In the summer I first went to the Islands (1982) I walked her body in pilgrimage. It was the end of several journeys which all came together as I reached her brow. In a way it was a real journey’s end, for no place but Lewis has felt like home to me since then. That year a small group of us went, initially guided by Keith Payne, who had walked her 2-3 times before, but we soon split into pairs or individuals, each finding our own way and deciding how far to go. The group included Monica Sjöö and Lynne Sinclair Wood. It was my great pilgrimage and I felt so honoured to be there.
Ever since that day I have carried memories of it as I look at her profile. The memories are like a slide show in my mind: isolated, intense fragments rather than a flowing whole: that it was incredibly windy up there, that I seemed to be blown up one of her knees, of a long walk across to her other knee, of the wind making it hard to talk or look at the surroundings, of it tearing the spit and snot from my mouth and nose. I remember the vast plain of her throat, remembering it as bare rock. I remember the huge outcrop of her nose, where Golden Eagles had nested. Then I remember lying on her brow, pulling all my journeys together in that one place and at that one time.
Now it was 2010, 28 years later, and I was 28 years older! It seemed impossible that so much time had passed. We have, I hope, seen the end of the threat of giant wind turbines, roads, quarries and other structures actually on her body, but a windfarm of 53 even larger turbines some way beyond and visible from her, has been approved. There will be endless lorry movements, excavations (blasting?) and construction, and the energy and appearance of the area will be changed for years to come. I felt that now was the time to walk her again: another pilgrimage, to get to know her better and honour her again before her surroundings are so altered.

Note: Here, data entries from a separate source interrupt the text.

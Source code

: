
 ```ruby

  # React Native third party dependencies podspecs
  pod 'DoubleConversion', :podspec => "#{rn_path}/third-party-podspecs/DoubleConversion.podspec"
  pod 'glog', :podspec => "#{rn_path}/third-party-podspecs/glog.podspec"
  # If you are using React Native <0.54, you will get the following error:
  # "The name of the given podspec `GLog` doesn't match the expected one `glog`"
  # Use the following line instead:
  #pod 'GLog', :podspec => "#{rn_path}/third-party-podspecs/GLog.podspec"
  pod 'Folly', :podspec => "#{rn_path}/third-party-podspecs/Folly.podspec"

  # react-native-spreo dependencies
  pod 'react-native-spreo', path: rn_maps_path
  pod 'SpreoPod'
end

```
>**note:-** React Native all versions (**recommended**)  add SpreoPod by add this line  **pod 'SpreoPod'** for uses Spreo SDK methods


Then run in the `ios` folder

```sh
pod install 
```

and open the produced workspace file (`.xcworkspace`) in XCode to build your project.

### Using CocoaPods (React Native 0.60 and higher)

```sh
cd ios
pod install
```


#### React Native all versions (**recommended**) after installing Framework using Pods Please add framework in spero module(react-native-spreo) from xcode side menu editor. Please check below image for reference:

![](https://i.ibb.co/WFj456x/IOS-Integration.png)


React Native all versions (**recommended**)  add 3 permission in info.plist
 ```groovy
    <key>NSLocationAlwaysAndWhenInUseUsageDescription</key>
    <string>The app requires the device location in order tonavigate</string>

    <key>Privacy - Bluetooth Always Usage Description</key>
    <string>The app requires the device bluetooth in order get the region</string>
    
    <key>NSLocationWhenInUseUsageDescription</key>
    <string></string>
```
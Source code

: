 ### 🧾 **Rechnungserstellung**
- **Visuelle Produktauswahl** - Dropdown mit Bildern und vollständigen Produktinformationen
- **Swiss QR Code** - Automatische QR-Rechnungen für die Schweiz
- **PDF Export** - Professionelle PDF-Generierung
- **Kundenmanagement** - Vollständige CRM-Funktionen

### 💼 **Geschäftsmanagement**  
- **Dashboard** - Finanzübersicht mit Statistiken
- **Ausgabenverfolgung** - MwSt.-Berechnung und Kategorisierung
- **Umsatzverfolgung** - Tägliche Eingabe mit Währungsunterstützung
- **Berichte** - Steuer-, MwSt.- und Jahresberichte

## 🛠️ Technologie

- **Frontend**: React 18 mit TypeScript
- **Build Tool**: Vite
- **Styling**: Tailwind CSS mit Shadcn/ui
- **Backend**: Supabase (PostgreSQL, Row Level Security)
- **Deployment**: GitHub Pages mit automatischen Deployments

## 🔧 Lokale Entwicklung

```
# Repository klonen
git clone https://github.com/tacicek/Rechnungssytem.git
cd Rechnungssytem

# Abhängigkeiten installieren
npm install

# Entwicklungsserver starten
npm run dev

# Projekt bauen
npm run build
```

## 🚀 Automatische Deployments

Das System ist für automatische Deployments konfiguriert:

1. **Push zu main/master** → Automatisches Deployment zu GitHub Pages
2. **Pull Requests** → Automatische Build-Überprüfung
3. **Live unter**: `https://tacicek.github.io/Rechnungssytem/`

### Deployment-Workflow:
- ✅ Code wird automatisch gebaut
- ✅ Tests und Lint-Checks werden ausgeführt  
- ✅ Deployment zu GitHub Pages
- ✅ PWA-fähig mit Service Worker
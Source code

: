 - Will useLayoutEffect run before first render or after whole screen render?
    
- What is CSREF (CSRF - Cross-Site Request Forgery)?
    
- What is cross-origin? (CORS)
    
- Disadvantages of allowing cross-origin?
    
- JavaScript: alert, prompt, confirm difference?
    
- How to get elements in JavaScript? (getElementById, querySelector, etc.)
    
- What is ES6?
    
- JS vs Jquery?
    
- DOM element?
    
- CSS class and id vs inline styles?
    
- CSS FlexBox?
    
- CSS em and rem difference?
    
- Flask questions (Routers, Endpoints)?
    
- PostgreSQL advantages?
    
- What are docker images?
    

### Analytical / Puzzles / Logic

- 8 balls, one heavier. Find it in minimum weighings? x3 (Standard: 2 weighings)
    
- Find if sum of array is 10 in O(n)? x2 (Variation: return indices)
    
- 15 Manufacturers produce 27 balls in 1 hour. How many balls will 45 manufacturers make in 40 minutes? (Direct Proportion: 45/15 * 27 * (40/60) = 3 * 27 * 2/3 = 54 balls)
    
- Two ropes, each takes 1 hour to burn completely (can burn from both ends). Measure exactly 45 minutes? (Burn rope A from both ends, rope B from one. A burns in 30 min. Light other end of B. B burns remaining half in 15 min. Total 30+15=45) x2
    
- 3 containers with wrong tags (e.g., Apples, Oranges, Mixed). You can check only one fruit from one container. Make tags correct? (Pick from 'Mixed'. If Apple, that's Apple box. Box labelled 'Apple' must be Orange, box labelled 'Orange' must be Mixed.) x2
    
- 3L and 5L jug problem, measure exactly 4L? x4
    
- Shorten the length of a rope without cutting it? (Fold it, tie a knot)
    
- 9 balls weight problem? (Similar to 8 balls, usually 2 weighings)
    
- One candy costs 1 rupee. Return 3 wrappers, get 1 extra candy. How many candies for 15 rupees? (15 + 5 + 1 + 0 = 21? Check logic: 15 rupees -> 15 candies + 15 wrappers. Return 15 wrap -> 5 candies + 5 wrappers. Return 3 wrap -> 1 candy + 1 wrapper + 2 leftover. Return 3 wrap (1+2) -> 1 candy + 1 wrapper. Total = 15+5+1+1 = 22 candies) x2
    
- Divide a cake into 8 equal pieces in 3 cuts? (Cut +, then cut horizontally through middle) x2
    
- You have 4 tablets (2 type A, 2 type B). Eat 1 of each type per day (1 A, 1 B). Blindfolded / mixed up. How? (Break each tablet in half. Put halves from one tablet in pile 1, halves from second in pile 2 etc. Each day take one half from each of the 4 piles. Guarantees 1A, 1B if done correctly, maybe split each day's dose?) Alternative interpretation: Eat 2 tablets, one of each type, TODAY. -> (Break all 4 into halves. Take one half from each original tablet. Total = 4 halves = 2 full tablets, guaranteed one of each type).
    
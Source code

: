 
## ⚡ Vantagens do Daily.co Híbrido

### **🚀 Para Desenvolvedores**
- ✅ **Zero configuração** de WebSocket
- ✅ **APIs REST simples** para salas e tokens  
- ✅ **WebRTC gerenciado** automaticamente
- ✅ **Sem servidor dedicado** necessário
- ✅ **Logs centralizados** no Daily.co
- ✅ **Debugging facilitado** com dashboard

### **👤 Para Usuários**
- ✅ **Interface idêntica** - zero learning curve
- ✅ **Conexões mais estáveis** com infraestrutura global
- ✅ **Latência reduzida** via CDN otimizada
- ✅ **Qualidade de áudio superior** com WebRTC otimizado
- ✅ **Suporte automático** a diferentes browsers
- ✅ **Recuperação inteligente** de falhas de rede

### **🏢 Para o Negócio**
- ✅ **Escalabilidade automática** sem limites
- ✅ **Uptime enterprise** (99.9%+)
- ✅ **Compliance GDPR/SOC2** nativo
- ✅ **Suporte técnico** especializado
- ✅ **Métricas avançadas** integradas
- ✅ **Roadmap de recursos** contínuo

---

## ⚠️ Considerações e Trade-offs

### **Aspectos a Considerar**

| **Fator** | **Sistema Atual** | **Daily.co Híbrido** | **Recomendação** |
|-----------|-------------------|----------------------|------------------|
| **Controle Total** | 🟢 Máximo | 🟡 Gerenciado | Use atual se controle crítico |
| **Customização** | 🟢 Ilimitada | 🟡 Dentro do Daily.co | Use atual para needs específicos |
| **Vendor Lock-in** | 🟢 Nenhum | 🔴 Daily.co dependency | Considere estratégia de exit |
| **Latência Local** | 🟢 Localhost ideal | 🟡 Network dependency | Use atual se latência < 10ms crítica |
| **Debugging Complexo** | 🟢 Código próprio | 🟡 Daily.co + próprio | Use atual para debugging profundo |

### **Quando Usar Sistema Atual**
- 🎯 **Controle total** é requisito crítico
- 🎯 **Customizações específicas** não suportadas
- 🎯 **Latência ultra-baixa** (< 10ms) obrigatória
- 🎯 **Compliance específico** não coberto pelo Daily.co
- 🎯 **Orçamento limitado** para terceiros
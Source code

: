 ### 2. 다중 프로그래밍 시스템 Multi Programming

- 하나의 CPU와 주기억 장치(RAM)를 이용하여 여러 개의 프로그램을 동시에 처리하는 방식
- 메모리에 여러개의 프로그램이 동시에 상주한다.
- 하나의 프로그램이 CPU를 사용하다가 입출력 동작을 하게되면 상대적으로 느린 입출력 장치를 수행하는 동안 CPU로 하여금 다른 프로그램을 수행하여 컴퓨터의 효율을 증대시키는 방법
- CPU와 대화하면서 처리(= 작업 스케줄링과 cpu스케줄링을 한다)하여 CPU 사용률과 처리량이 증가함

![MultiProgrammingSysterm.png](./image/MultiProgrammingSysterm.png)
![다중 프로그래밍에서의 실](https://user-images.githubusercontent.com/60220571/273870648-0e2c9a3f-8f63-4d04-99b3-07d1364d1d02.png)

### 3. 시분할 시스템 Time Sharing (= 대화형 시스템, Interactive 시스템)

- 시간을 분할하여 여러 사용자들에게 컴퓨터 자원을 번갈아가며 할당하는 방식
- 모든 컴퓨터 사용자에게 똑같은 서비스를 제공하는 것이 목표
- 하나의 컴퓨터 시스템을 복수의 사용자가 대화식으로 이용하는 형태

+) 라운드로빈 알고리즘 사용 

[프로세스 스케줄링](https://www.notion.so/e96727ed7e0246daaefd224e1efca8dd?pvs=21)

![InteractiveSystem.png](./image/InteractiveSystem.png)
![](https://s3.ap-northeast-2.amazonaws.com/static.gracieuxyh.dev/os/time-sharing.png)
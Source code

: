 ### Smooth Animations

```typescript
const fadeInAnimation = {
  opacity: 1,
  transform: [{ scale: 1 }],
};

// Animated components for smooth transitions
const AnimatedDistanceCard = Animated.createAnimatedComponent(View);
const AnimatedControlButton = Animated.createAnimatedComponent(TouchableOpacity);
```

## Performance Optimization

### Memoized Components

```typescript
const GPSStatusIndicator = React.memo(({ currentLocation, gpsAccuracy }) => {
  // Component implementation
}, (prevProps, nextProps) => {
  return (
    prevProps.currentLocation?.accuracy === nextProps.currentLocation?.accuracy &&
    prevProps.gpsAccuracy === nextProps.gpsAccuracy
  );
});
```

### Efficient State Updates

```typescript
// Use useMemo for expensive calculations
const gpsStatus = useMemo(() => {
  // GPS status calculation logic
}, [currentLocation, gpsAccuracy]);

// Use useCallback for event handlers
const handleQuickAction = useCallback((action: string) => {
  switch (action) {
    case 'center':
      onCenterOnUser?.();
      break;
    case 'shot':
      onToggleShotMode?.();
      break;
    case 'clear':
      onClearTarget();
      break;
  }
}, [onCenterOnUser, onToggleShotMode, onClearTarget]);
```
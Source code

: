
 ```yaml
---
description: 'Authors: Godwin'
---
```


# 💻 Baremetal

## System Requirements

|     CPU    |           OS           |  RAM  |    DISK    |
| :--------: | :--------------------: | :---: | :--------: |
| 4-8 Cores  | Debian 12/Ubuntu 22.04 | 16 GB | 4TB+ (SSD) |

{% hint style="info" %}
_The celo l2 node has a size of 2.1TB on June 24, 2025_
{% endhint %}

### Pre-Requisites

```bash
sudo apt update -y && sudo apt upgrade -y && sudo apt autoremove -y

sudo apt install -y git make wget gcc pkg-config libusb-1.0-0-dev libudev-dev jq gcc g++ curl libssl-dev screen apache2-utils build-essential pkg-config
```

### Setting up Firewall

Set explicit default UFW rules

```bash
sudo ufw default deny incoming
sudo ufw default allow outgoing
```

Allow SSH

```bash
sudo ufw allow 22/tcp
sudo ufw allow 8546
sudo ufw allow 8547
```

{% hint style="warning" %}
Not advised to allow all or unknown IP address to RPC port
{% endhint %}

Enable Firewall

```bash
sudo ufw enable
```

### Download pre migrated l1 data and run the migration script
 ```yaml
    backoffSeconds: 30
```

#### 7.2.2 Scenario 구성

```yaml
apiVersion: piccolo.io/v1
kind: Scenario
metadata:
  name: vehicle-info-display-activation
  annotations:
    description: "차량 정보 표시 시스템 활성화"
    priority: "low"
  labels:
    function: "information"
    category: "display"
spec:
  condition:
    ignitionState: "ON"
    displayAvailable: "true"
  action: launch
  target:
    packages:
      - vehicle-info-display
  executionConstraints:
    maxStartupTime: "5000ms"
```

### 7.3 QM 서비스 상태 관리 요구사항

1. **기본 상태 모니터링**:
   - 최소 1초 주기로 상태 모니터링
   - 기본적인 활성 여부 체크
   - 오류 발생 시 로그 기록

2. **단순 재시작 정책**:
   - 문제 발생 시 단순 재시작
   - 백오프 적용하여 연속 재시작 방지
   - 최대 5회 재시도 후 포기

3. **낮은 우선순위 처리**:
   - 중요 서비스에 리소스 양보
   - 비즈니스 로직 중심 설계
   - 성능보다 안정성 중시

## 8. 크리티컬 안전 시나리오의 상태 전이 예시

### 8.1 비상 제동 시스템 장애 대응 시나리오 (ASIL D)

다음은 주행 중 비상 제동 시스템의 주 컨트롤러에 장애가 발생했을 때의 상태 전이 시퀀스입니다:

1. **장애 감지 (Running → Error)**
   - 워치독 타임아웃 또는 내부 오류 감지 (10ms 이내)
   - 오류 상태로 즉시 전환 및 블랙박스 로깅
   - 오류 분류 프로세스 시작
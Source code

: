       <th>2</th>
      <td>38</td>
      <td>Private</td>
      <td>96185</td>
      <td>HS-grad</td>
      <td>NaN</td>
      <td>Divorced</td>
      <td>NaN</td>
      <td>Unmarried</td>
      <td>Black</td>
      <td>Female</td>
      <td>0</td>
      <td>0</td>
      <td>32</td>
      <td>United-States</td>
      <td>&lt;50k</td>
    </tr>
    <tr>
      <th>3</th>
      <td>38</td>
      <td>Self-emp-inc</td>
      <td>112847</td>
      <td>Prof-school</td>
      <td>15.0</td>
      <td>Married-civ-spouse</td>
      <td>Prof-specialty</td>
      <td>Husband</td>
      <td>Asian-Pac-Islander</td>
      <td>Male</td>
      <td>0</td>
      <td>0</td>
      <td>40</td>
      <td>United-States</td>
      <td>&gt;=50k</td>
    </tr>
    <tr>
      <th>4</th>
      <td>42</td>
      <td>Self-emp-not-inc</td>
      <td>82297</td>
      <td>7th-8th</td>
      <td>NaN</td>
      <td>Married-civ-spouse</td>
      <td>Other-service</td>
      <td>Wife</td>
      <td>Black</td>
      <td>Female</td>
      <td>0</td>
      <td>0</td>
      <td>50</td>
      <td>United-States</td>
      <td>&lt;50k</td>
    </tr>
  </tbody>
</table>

I knew it would be a daunting trek. Although I walk a lot, I am not a hill-walker and didn’t want to do it on my own. A series of encounters and conversations with a woman, Karen, from Ness, led us to discover that we both wanted to do it, and we quickly made plans for a potential day. The weather had been grey, wet and windy for weeks. We decided we’d go, pretty well whatever, apart from a Force 10 or worse, but hoped for a good day, and as it dawned it promised to be perfect. We parked near the bridge on the Eisken road, which I remembered from 1982. Back then I had no map, no camera, nor much knowledge of the Island, having only been there for a week or two. I was just taken, gave myself up to everything, and flew.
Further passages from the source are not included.